* **Exercise goal**:
Your task is to copy each line in the listing that includes the word "deno".

* **Materials provided**:
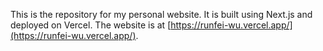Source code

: This is the repository for my personal website. It is built using Next.js and deployed on Vercel. The website is at [https://runfei-wu.vercel.app/](https://runfei-wu.vercel.app/).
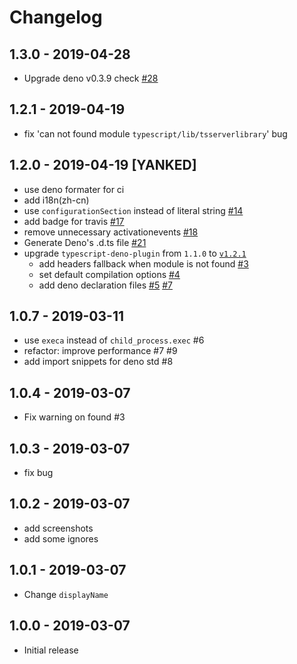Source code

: # Changelog

## 1.3.0 - 2019-04-28

- Upgrade deno v0.3.9 check [#28](https://github.com/justjavac/vscode-deno/pull/28)

## 1.2.1 - 2019-04-19

- fix 'can not found module `typescript/lib/tsserverlibrary`' bug

## 1.2.0 - 2019-04-19 [YANKED]

- use deno formater for ci
- add i18n(zh-cn)
- use `configurationSection` instead of literal string [#14](https://github.com/justjavac/vscode-deno/pull/14)
- add badge for travis [#17](https://github.com/justjavac/vscode-deno/pull/17)
- remove unnecessary activationevents [#18](https://github.com/justjavac/vscode-deno/pull/18)
- Generate Deno's .d.ts file [#21](https://github.com/justjavac/vscode-deno/pull/21)
- upgrade `typescript-deno-plugin` from `1.1.0` to [`v1.2.1`](https://github.com/justjavac/typescript-deno-plugin/blob/master/CHANGELOG.md#121---2019-04-19)
  - add headers fallback when module is not found [#3](https://github.com/justjavac/typescript-deno-plugin/pull/3)
  - set default compilation options [#4](https://github.com/justjavac/typescript-deno-plugin/pull/4)
  - add deno declaration files [#5](https://github.com/justjavac/typescript-deno-plugin/pull/5) [#7](https://github.com/justjavac/typescript-deno-plugin/pull/7)

## 1.0.7 - 2019-03-11

- use `execa` instead of `child_process.exec` #6
- refactor: improve performance #7 #9
- add import snippets for deno std #8

## 1.0.4 - 2019-03-07

- Fix warning on found #3

## 1.0.3 - 2019-03-07

- fix bug

## 1.0.2 - 2019-03-07

- add screenshots
- add some ignores

## 1.0.1 - 2019-03-07

- Change `displayName`

## 1.0.0 - 2019-03-07

- Initial release
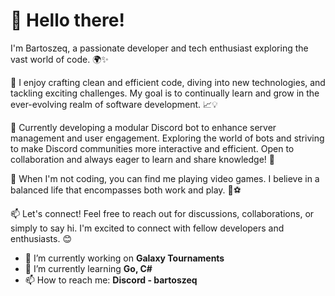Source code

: # 👋 Hello there!
I'm Bartoszeq, a passionate developer and tech enthusiast exploring the vast world of code. 🌍✨

🚀 I enjoy crafting clean and efficient code, diving into new technologies, and tackling exciting challenges. My goal is to continually learn and grow in the ever-evolving realm of software development. 📈💡

🤖 Currently developing a modular Discord bot to enhance server management and user engagement. Exploring the world of bots and striving to make Discord communities more interactive and efficient. Open to collaboration and always eager to learn and share knowledge! 🚀

🌱 When I'm not coding, you can find me playing video games. I believe in a balanced life that encompasses both work and play. 🎵⚽

📫 Let's connect! Feel free to reach out for discussions, collaborations, or simply to say hi. I'm excited to connect with fellow developers and enthusiasts. 😊
- 🔭 I’m currently working on **Galaxy Tournaments**
- 🌱 I’m currently learning **Go, C#**
- 📫 How to reach me: **Discord - bartoszeq**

* **Completed exercise**:
- Upgrade deno v0.3.9 check [#28](https://github.com/justjavac/vscode-deno/pull/28)
- use deno formater for ci
- use `configurationSection` instead of literal string [#14](https://github.com/justjavac/vscode-deno/pull/14)
- add badge for travis [#17](https://github.com/justjavac/vscode-deno/pull/17)
- remove unnecessary activationevents [#18](https://github.com/justjavac/vscode-deno/pull/18)
- Generate Deno's .d.ts file [#21](https://github.com/justjavac/vscode-deno/pull/21)
- upgrade `typescript-deno-plugin` from `1.1.0` to [`v1.2.1`](https://github.com/justjavac/typescript-deno-plugin/blob/master/CHANGELOG.md#121---2019-04-19)
  - add headers fallback when module is not found [#3](https://github.com/justjavac/typescript-deno-plugin/pull/3)
  - set default compilation options [#4](https://github.com/justjavac/typescript-deno-plugin/pull/4)
  - add deno declaration files [#5](https://github.com/justjavac/typescript-deno-plugin/pull/5) [#7](https://github.com/justjavac/typescript-deno-plugin/pull/7)
- add import snippets for deno std #8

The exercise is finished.